For the second straight year, Colorado State University is being honored by the Arbor Day Foundation and Toyota Motor North America, Inc., as a Tree Campus USA for promoting healthy trees and engaging students and communities in conversation about urban tree care.
To celebrate the recognition and in observance of Arbor Day 2013, CSU Facilities Management and the Colorado State Forest Service will lead a volunteer tree planting event at 9 a.m. April 26 on the main campus. A group of volunteers, many of them CSU students, will plant a variety of trees at the south end of Ammons Hall. The planting is part of an effort to retain CSU’s urban forest, which boasts more than 4,500 trees on the main campus. A tree tour around the Oval also will be offered to provide participants with information about campus trees.
“Urban forests bring a necessary beauty to campus that would be lost without consistent upkeep. Meeting the requirements of being a Tree Campus USA allows CSU to show its devotion to the urban forest,” said Luke Finn, CSU forestry student and student representative on the campus Tree Advisory Committee. Other committee members include CSU Facilities Management and Forest and Rangeland Stewardship staff, as well as the Fort Collins City Forester and CSFS Fort Collins District personnel.
Tree Campus USA is a national program that honors colleges and universities for effective campus forest management and for engaging staff and students in conservation goals. Last year was the first time CSU received official Tree Campus USA recognition.
“Participating in Tree Campus USA sets a fine example for other colleges and universities, while helping to create a healthier planet for all of us,” said John Rosenow, founder and chief executive of the Arbor Day Foundation.
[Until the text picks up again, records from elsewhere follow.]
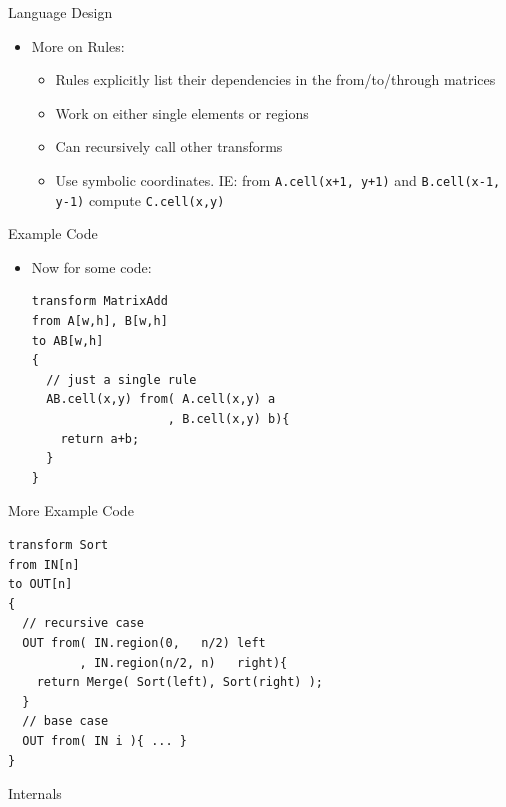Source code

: \documentclass[pdf,blends]{prosper}
\begin{document}
\begin{slide}{Language Design}
  \begin{itemize}
  \item More on Rules:
    \begin{itemize}
    \item Rules explicitly list their dependencies in the from/to/through matrices 
    \item Work on either single elements or regions
    \item Can recursively call other transforms
    \item Use symbolic coordinates.
    { \small IE: from {\tt A.cell(x+1, y+1)} and {\tt B.cell(x-1, y-1)} compute {\tt C.cell(x,y)}}
    \end{itemize}
  \end{itemize}
\end{slide}



\begin{slide}{Example Code}
\begin{itemize}
\item Now for some code:
{\small
\begin{verbatim}
transform MatrixAdd
from A[w,h], B[w,h] 
to AB[w,h]
{
  // just a single rule
  AB.cell(x,y) from( A.cell(x,y) a
                   , B.cell(x,y) b){
    return a+b;
  }
}
\end{verbatim}}
\end{itemize}
\end{slide}

\begin{slide}{More Example Code}
{\footnotesize
\begin{verbatim}
transform Sort 
from IN[n]
to OUT[n]
{
  // recursive case
  OUT from( IN.region(0,   n/2) left
          , IN.region(n/2, n)   right){
    return Merge( Sort(left), Sort(right) );
  }
  // base case
  OUT from( IN i ){ ... }
}
\end{verbatim}}
\end{slide}


\begin{slide}{Internals}
\vspace{.5cm}
\begin{center}
\end{center}
\end{slide}
\end{document}
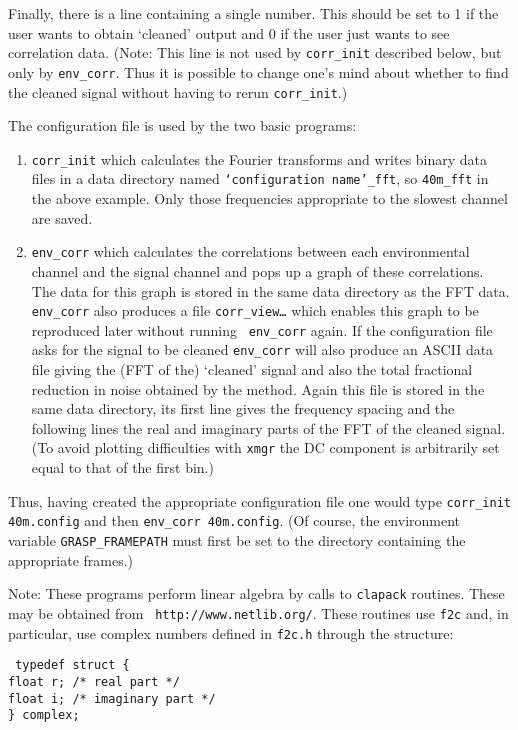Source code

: \noindent Finally, there is a line containing a single number.  This should be
set to 1 if the user wants to obtain `cleaned' output and 0 if the
user just wants to see correlation data.  (Note: This line is not used by
{\tt corr\_init} described below, but only by {\tt env\_corr}.  Thus it
is possible to change one's mind about whether to find the cleaned 
signal without having to rerun {\tt corr\_init}.)

The configuration file is used by the two basic programs:
\begin{enumerate}
\item {\tt  corr\_init} which calculates the Fourier transforms and writes 
binary data files in a data directory named {\tt `configuration name'\_fft}, so
{\tt 40m\_fft} in the above example. Only those frequencies
appropriate to the slowest channel are saved.
\item {\tt env\_corr} which calculates the correlations between each
environmental channel and the signal channel and pops up a graph 
of these correlations.  
The data for this graph is stored in the same data directory as the
FFT data.  {\tt env\_corr} also produces a file {\tt corr\_view\dots}
which enables this graph to be reproduced later without running  {\tt
  env\_corr} again.  If the configuration file asks for the
signal to be cleaned {\tt env\_corr} will also produce an ASCII data file
giving the (FFT of the) `cleaned' signal and also the total fractional reduction 
in noise obtained by the method. 
Again this file is stored in the same data directory, its first line
gives the frequency spacing and the following lines the real and
imaginary parts of the FFT of the cleaned signal.  (To avoid plotting
difficulties with {\tt xmgr} the DC component is arbitrarily set equal
to that of the first bin.)  
\end{enumerate}

Thus, having created the appropriate configuration file one would
type {\tt corr\_init  40m.config} and then {\tt env\_corr 40m.config}.
(Of course, the environment variable {\tt GRASP\_FRAMEPATH} must first
be set to the directory containing the appropriate frames.)

\begin{description}
\item{Note:} These programs perform linear algebra by calls to 
{\tt clapack} routines.  These may be obtained from {\tt
  http://www.netlib.org/}.  These routines use {\tt f2c} 
and, in particular, use complex numbers defined
in {\tt f2c.h} through the structure:

{\tt 
typedef struct \{\\
  float r;  /* real part */\\
  float i;  /* imaginary part */\\
\} complex;}

\end{description}

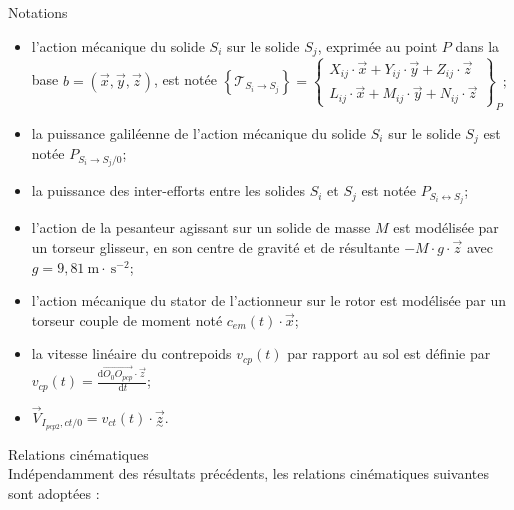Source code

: \documentclass[10pt]{article}
\begin{document}
Notations

\begin{itemize}
  \item[-] l'action mécanique du solide $S_{i}$ sur le solide $S_{j}$, exprimée au point $P$ dans la base $b=(\vec{x}, \vec{y}, \vec{z})$, est notée $\left\{\mathcal{T}_{S_{i} \rightarrow S_{j}}\right\}=\left\{\begin{array}{c}X_{i j} \cdot \vec{x}+Y_{i j} \cdot \vec{y}+Z_{i j} \cdot \vec{z} \\ L_{i j} \cdot \vec{x}+M_{i j} \cdot \vec{y}+N_{i j} \cdot \vec{z}\end{array}\right\}_{P} ;$
  \item[-] la puissance galiléenne de l'action mécanique du solide $S_{i}$ sur le solide $S_{j}$ est notée $P_{S_{i} \rightarrow S_{j} / 0}$;
  \item[-] la puissance des inter-efforts entre les solides $S_{i}$ et $S_{j}$ est notée $P_{S_{i} \leftrightarrow S_{j}}$;
  \item[-] l'action de la pesanteur agissant sur un solide de masse $M$ est modélisée par un torseur glisseur, en son centre de gravité et de résultante $-M \cdot g \cdot \vec{z}$ avec $g=9,81 \mathrm{~m} \cdot \mathrm{~s}^{-2}$;
  \item[-] l'action mécanique du stator de l'actionneur sur le rotor est modélisée par un torseur couple de moment noté $c_{e m}(t) \cdot \vec{x}$;
  \item[-] la vitesse linéaire du contrepoids $v_{c p}(t)$ par rapport au sol est définie par $v_{c p}(t)=\frac{\mathrm{d} \overrightarrow{O_{0} O_{p c p}} \cdot \vec{z}}{\mathrm{~d} t}$;
  \item[-] $\vec{V}_{I_{p c p 2}, c t / 0}=v_{c t}(t) \cdot \underset{\sim}{\vec{z}}$.
\end{itemize}

Relations cinématiques\\
Indépendamment des résultats précédents, les relations cinématiques suivantes sont adoptées :
\end{document}
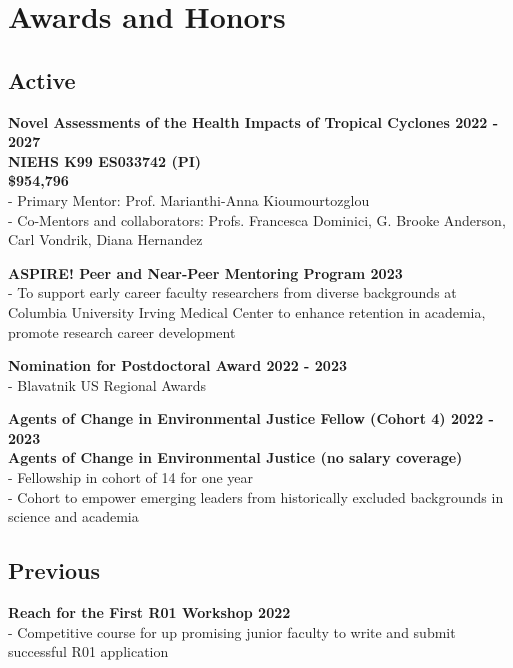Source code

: \section*{Awards and Honors}

\subsection*{Active}

\noindent \textbf{Novel Assessments of the Health Impacts of Tropical Cyclones \hfill 2022 - 2027\\ 
NIEHS K99 ES033742 (PI)\\ 
\$954,796}\\
- Primary Mentor: Prof. Marianthi-Anna Kioumourtozglou\\
- Co-Mentors and collaborators: Profs. Francesca Dominici, G. Brooke Anderson, Carl Vondrik, Diana Hernandez \medskip

\noindent \textbf{ASPIRE! Peer and Near-Peer Mentoring Program  \hfill 2023} \\
- To support early career faculty researchers from diverse backgrounds at Columbia University Irving Medical Center to enhance retention in academia, promote research career development \medskip

\noindent \textbf{Nomination for Postdoctoral Award  \hfill 2022 - 2023} \\
- Blavatnik US Regional Awards
\medskip

\noindent \textbf{Agents of Change in Environmental Justice Fellow (Cohort 4) \hfill 2022 - 2023\\
Agents of Change in Environmental Justice (no salary coverage)}\\
- Fellowship in cohort of 14 for one year\\
- Cohort to empower emerging leaders from historically excluded backgrounds in science and academia 

\subsection*{Previous}

\noindent \textbf{Reach for the First R01 Workshop \hfill 2022}\\ 
- Competitive course for up promising junior faculty to write and submit successful R01 application \medskip

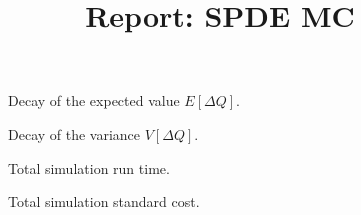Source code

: \documentclass[11pt, oneside]{article}
\title{Report: SPDE MC}
\date{}
\newlength\figureheight
\newlength\figurewidth
\begin{document}
\maketitle

\begin{figure}[h]
\centering
\setlength{\figureheight}{0.3\textwidth}
\setlength{\figurewidth}{0.3\textwidth}

 \caption{\label{fig:E}Decay of the expected value $E[\Delta Q]$.}
\end{figure}


\begin{figure}[h]
\centering
\setlength{\figureheight}{0.3\textwidth}
\setlength{\figurewidth}{0.3\textwidth}

 \caption{\label{fig:V}Decay of the variance $V[\Delta Q]$.}
\end{figure}




\begin{figure}[h]
\centering
\setlength{\figureheight}{0.3\textwidth}
\setlength{\figurewidth}{0.3\textwidth}

 \caption{\label{fig:time}Total simulation run time.}
\end{figure}


\begin{figure}[h]
\centering
\setlength{\figureheight}{0.3\textwidth}
\setlength{\figurewidth}{0.3\textwidth}

 \caption{\label{fig:cost}Total simulation standard cost.}
\end{figure}
\end{document}
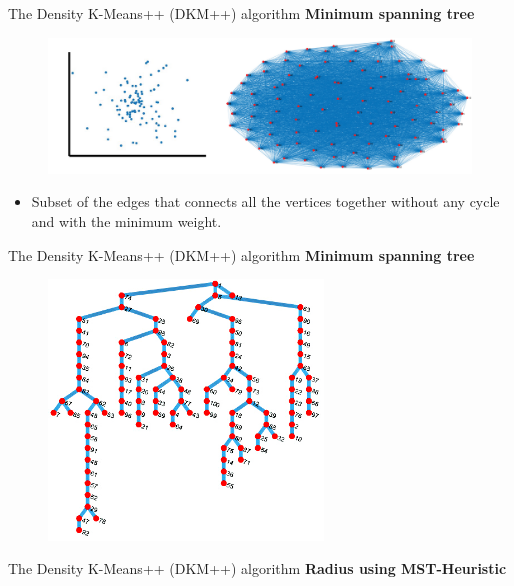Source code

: \documentclass{beamer}
\newlength{\tmpShadow}
\newcommand{\MyShadow}[2]{%
	\settowidth{\tmpShadow}{#1}
	\addtolength{\tmpShadow}{.1em}
	\raisebox{-0.25ex}{\textcolor{gray!70}{#1}}%
	\kern-\tmpShadow%
	\textcolor{#2}{#1}%
}
\begin{document}
{\begin{frame}{The Density K-Means++ (DKM++) algorithm}
\textbf{Minimum spanning tree}
	\vspace{10mm}
	\begin{figure}[H]
		\centering
		\includegraphics[width=\textwidth]{figures/MinSpTr}
	\end{figure}
	\vspace{5mm}
	\begin{itemize}[label={\MyShadow{$\bullet$}{blue!80}}]
		\item<2-> Subset of the edges that connects all the vertices together without any cycle and with the minimum weight. 
	\end{itemize}
	\vspace{20mm}
\end{frame}
\begin{frame}{The Density K-Means++ (DKM++) algorithm}
	\textbf{Minimum spanning tree}
	\begin{figure}[H]
		\centering
		\includegraphics[width=0.65\textwidth]{figures/mstq}
	\end{figure}
\end{frame}
\begin{frame}{The Density K-Means++ (DKM++) algorithm}
	\textbf{Radius using MST-Heuristic}\\
	\vspace{10mm}

\end{frame}}
\end{document}
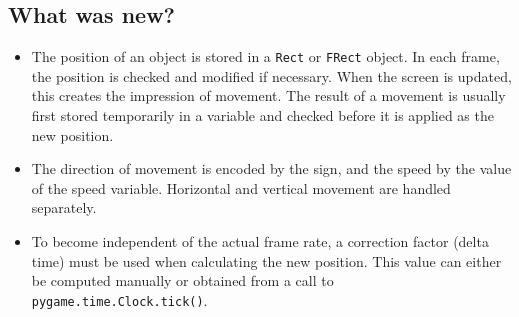 \subsection{What was new?}
\begin{hintbox}
	\begin{itemize}
		\item The position of an object is stored in a \texttt{Rect} or \texttt{FRect} object. In each frame, the position is checked and modified if necessary. When the screen is updated, this creates the impression of movement. The result of a movement is usually first stored temporarily in a variable and checked before it is applied as the new position.
		
		\item The direction of movement is encoded by the sign, and the speed by the value of the speed variable. Horizontal and vertical movement are handled separately. 
		
		\item To become independent of the actual frame rate, a correction factor (delta time) must be used when calculating the new position. This value can either be computed manually or obtained from a call to \texttt{pygame.time.Clock.tick()}.
	\end{itemize}
\end{hintbox}

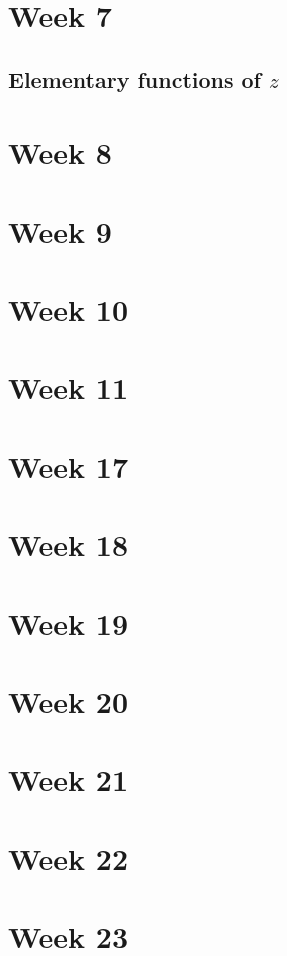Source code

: \documentclass{article}
\begin{document}
\section{Week 7}
\subsection{Elementary functions of $z$}

\section{Week 8}

\section{Week 9}

\section{Week 10}

\section{Week 11}

\section{Week 17}

\section{Week 18}

\section{Week 19}

\section{Week 20}

\section{Week 21}

\section{Week 22}

\section{Week 23}
\end{document}
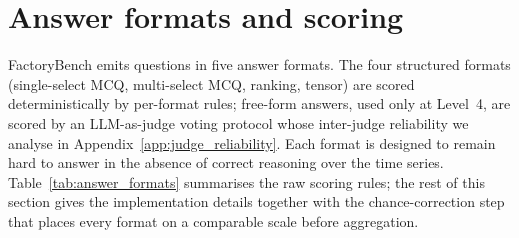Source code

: %
%

\newpage
\appendix

\section{Answer formats and scoring}
\label{app:answer-formats}

FactoryBench emits questions in five answer formats. The four structured formats (single-select MCQ, multi-select MCQ, ranking, tensor) are scored deterministically by per-format rules; free-form answers, used only at Level~4, are scored by an LLM-as-judge voting protocol whose inter-judge reliability we analyse in Appendix~\ref{app:judge_reliability}. Each format is designed to remain hard to answer in the absence of correct reasoning over the time series. Table~\ref{tab:answer_formats} summarises the raw scoring rules; the rest of this section gives the implementation details together with the chance-correction step that places every format on a comparable scale before aggregation.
CSU retained the designation by continuing to meet Tree Campus USA’s five standards, which include maintaining a tree advisory committee, a campus tree-care plan, dedicated annual expenditures toward trees, an Arbor Day observance and student service-learning projects. CSU also is required to demonstrate that it continues to ensure the protection and maintenance of the campus’ urban forest, reduce hazardous tree risks to public safety, and maintain a sustainable campus forest through tree species diversity and best management practices.